◆ EXERCISE BRIEF
Exact reproduction required: the lines below from the line with "28 POSSIBILITY OF SUCH DAMAGE." to the line with "Portions may be", both ends included, and no others.

(Collected data entries)
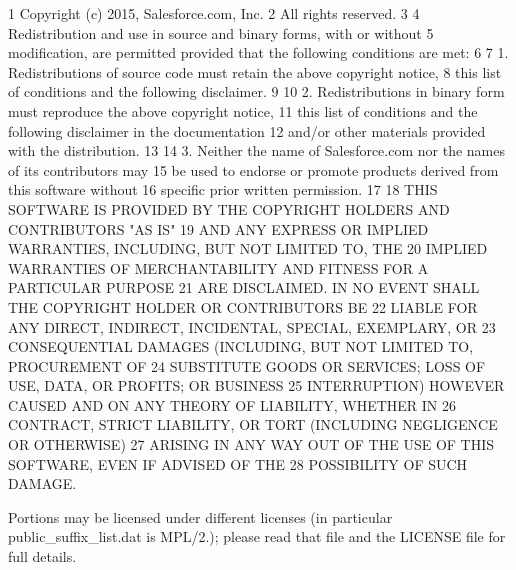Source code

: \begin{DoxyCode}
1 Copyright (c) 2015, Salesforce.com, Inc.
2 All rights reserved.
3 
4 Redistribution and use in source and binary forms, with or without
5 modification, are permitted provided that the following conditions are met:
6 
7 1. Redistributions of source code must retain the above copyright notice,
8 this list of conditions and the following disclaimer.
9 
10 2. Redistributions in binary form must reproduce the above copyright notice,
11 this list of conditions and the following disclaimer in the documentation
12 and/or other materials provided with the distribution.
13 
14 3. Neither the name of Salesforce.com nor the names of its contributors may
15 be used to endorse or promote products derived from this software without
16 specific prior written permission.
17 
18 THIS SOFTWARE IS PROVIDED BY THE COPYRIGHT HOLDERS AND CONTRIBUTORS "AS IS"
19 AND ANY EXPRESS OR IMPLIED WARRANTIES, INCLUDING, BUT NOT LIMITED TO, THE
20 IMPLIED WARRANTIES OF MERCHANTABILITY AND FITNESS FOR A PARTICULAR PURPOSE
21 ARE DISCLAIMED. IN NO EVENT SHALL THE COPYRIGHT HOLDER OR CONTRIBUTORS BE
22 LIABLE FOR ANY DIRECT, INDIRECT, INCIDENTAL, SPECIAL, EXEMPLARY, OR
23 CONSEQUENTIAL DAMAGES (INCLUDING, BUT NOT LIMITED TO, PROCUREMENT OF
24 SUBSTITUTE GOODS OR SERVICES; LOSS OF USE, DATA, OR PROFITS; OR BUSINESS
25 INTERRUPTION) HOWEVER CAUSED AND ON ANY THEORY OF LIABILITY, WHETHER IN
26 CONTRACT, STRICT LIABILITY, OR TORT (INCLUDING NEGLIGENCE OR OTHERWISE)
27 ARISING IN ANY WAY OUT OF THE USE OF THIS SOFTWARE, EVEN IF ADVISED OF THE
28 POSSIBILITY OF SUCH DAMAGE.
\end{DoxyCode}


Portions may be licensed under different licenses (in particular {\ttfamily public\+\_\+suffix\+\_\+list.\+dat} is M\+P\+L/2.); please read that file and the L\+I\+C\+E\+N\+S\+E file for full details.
==
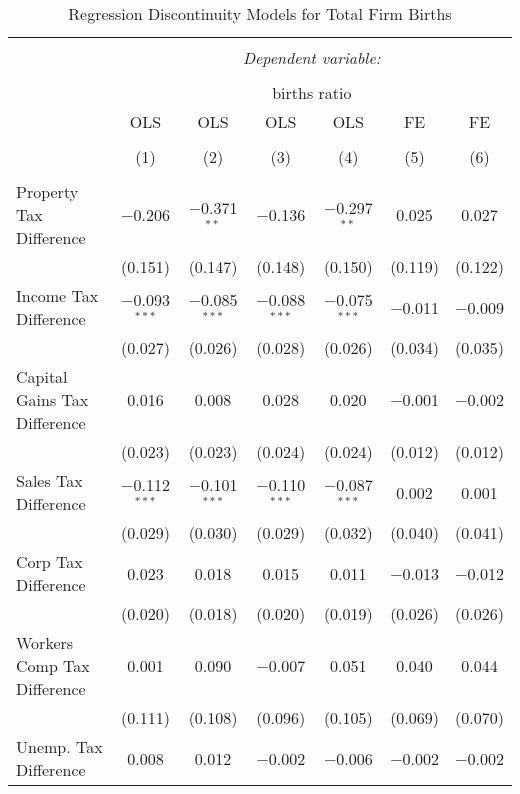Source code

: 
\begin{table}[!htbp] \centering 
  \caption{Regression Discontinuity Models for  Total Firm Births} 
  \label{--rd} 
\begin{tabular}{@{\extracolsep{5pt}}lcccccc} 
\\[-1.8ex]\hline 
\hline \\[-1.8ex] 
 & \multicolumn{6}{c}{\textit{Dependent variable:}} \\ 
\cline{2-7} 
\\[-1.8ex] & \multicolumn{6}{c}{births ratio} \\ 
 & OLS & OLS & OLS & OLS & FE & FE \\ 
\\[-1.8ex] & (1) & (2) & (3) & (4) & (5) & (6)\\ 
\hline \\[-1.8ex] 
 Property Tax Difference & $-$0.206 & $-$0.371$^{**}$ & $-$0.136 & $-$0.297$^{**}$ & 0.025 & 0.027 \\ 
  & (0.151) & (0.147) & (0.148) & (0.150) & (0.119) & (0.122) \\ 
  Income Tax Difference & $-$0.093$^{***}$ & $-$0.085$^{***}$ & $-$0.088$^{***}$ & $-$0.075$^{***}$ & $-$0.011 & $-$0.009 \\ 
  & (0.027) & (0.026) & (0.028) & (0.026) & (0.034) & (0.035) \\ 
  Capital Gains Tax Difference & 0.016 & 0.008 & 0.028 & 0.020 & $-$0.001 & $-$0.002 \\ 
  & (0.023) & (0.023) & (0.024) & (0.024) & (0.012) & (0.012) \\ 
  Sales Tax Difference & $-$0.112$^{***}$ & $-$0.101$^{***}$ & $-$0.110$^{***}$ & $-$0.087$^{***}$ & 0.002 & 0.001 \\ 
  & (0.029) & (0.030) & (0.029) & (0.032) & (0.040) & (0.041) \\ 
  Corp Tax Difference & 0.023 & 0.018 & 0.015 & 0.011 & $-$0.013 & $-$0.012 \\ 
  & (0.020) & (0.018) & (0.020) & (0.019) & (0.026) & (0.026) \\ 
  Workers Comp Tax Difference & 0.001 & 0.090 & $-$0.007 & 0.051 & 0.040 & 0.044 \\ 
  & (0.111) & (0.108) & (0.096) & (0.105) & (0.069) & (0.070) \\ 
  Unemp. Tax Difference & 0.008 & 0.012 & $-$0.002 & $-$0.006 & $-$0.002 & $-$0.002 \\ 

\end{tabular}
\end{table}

◆ EXERCISE ANSWER
28 POSSIBILITY OF SUCH DAMAGE.
\end{DoxyCode}


Portions may be licensed under different licenses (in particular {\ttfamily public\+\_\+suffix\+\_\+list.\+dat} is M\+P\+L/2.); please read that file and the L\+I\+C\+E\+N\+S\+E file for full details.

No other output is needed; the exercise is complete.